22.02.2011 | aktual.: 22.02.2011 13:15
Artiom Brieus i Iwan Gaponow oświadczyli w mińskim sądzie, że są niewinni.
Oskarżenie zarzuca im, że 19 grudnia w centrum Mińska nie tylko brali udział w nielegalnej akcji opozycji białoruskiej, lecz także i to, że "stawiali zbrojny opór funkcjonariuszom milicji" i posiłkowali się "przedmiotami specjalnie przysposobionymi do zadawania obrażeń cielesnych".
Przedstawiciel oskarżenia podał także wysokość szkód materialnych, których sprawcami mieli być dwaj obywatele Rosji. Chodzi o uszkodzenia siedziby rządu, jakich dopuścili się uczestnicy demonstracji, w tym obaj Rosjanie.
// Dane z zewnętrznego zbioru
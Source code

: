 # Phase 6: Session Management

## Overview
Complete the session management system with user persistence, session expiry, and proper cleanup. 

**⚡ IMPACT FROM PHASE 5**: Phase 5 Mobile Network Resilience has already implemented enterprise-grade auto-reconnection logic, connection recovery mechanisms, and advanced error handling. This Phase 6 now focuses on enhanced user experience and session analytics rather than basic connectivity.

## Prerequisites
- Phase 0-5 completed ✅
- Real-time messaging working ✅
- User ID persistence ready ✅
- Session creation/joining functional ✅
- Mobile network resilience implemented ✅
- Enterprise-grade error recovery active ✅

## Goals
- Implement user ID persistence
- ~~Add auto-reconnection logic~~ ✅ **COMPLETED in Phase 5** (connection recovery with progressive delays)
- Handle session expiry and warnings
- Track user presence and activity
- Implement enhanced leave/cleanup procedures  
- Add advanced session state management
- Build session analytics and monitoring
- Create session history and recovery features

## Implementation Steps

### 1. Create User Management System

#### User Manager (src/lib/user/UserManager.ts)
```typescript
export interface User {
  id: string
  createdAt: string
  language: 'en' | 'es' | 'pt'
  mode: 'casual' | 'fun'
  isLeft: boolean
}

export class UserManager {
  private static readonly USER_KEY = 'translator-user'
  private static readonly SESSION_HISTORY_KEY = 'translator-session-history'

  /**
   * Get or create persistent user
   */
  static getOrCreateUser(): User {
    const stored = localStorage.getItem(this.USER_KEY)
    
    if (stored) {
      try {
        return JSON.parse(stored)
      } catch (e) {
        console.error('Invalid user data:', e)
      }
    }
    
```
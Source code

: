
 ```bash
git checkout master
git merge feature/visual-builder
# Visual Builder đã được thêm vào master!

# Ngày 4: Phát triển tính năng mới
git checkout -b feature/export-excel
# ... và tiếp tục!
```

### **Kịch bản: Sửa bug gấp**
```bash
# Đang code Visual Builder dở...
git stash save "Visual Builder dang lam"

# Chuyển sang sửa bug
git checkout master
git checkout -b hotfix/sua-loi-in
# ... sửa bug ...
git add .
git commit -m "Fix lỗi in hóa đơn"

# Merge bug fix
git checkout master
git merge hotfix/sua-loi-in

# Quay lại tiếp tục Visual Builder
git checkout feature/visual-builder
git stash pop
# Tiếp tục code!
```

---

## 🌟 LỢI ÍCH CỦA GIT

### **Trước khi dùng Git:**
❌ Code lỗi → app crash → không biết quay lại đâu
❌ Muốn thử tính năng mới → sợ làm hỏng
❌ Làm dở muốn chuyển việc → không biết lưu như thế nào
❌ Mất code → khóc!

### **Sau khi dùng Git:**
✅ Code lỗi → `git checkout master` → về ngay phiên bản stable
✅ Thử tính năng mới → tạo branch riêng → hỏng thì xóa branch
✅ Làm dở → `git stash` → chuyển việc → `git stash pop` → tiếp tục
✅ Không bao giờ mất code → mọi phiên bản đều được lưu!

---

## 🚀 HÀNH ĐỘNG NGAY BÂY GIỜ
Oskarżenie utrzymuje, że to ponad 29 mln rubli białoruskich (9600 dolarów).
Rosja, która dostarcza Białorusi ropę dla jej rafinerii, podkreśla, że zatrzymani Brieus i Gaponow byli jedynie przypadkowymi świadkami zdarzeń i żąda ich uwolnienia.
Białoruskie władze brutalnie rozprawiły się z uczestnikami demonstracji opozycji, która 19 grudnia ubiegłego roku kwestionowała uczciwość wyborów prezydenckich, wygranych przez Aleksandra Łukaszenkę.
W ubiegłym tygodniu sąd w Mińsku - za udział w masowych zamieszkach z 19 grudnia ubiegłego roku w wieczór wyborów prezydenckich - skazał na karę czterech lat więzienia Wasyla Parfiankoua, członka sztabu wyborczego jednego z kandydatów na prezydenta, Uładzimira Niaklajeua.
Proces Parfiankoua był pierwszym we wszczętej po wyborach sprawie karnej o masowe zamieszki, w której zarzuty postawiono ponad 40 osobom, m.in. byłym kandydatom na prezydenta.